◆ Directions ◆
Look through the material below. Copy every line with the string "than" in it.

◆ Data ◆
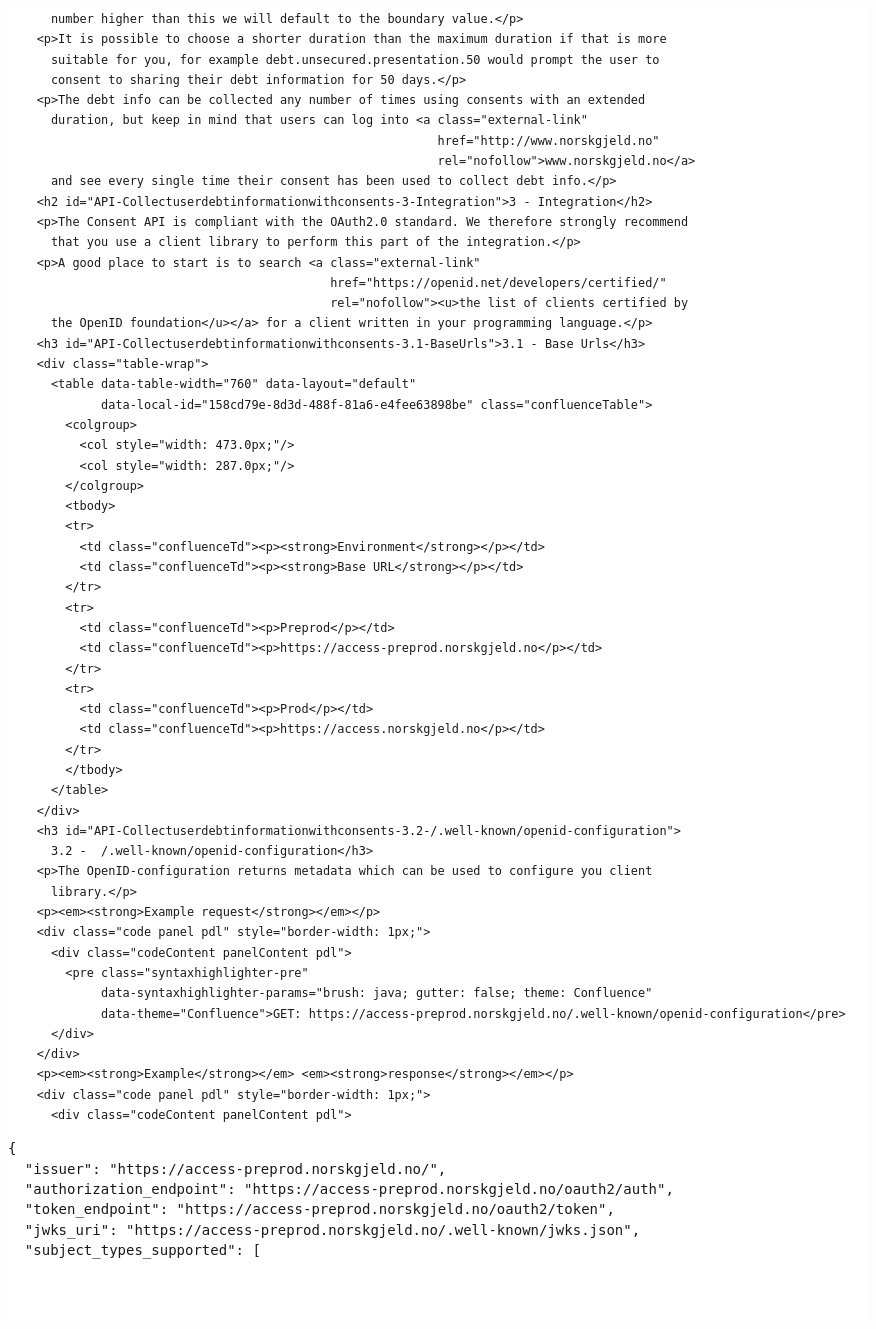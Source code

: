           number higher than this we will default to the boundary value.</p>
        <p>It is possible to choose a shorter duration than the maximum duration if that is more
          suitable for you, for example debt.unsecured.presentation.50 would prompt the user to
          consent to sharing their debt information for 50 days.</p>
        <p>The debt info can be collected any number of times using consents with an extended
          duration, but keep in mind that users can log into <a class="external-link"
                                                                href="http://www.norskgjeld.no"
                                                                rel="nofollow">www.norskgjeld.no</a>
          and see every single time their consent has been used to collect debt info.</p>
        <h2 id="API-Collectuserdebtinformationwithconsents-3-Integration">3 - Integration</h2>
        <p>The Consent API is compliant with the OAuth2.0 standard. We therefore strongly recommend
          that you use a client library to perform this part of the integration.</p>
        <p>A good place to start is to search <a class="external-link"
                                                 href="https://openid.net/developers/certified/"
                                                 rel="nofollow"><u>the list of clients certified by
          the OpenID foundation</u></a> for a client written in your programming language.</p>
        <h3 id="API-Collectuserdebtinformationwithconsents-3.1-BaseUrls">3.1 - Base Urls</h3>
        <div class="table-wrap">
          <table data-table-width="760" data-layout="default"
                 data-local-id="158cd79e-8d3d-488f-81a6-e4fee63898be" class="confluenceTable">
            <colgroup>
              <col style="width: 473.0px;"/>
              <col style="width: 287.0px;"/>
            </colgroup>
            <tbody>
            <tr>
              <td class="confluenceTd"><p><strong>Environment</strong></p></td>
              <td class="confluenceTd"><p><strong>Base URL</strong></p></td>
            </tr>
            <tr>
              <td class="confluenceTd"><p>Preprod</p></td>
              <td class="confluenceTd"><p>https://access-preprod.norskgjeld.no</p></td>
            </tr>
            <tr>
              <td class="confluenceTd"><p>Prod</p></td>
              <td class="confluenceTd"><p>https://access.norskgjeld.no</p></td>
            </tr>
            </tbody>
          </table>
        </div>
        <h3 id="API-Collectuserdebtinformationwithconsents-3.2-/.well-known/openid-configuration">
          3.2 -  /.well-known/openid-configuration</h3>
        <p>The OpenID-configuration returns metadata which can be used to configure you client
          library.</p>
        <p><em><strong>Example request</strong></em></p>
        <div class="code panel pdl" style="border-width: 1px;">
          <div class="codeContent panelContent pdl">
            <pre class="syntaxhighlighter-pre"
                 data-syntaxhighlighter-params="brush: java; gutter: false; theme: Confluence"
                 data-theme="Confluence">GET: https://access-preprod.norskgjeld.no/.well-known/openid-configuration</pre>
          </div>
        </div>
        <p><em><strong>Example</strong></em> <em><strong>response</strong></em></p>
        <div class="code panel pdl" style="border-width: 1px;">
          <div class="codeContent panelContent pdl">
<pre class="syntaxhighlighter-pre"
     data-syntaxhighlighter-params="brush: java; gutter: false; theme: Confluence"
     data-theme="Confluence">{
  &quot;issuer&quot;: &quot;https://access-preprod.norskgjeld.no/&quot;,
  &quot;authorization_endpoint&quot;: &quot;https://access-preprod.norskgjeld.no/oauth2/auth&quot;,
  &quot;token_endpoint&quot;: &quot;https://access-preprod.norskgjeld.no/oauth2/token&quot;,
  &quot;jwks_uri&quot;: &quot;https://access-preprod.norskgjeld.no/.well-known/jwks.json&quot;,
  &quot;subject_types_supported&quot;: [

◆ Task output ◆
:           number higher than this we will default to the boundary value.</p>
        <p>It is possible to choose a shorter duration than the maximum duration if that is more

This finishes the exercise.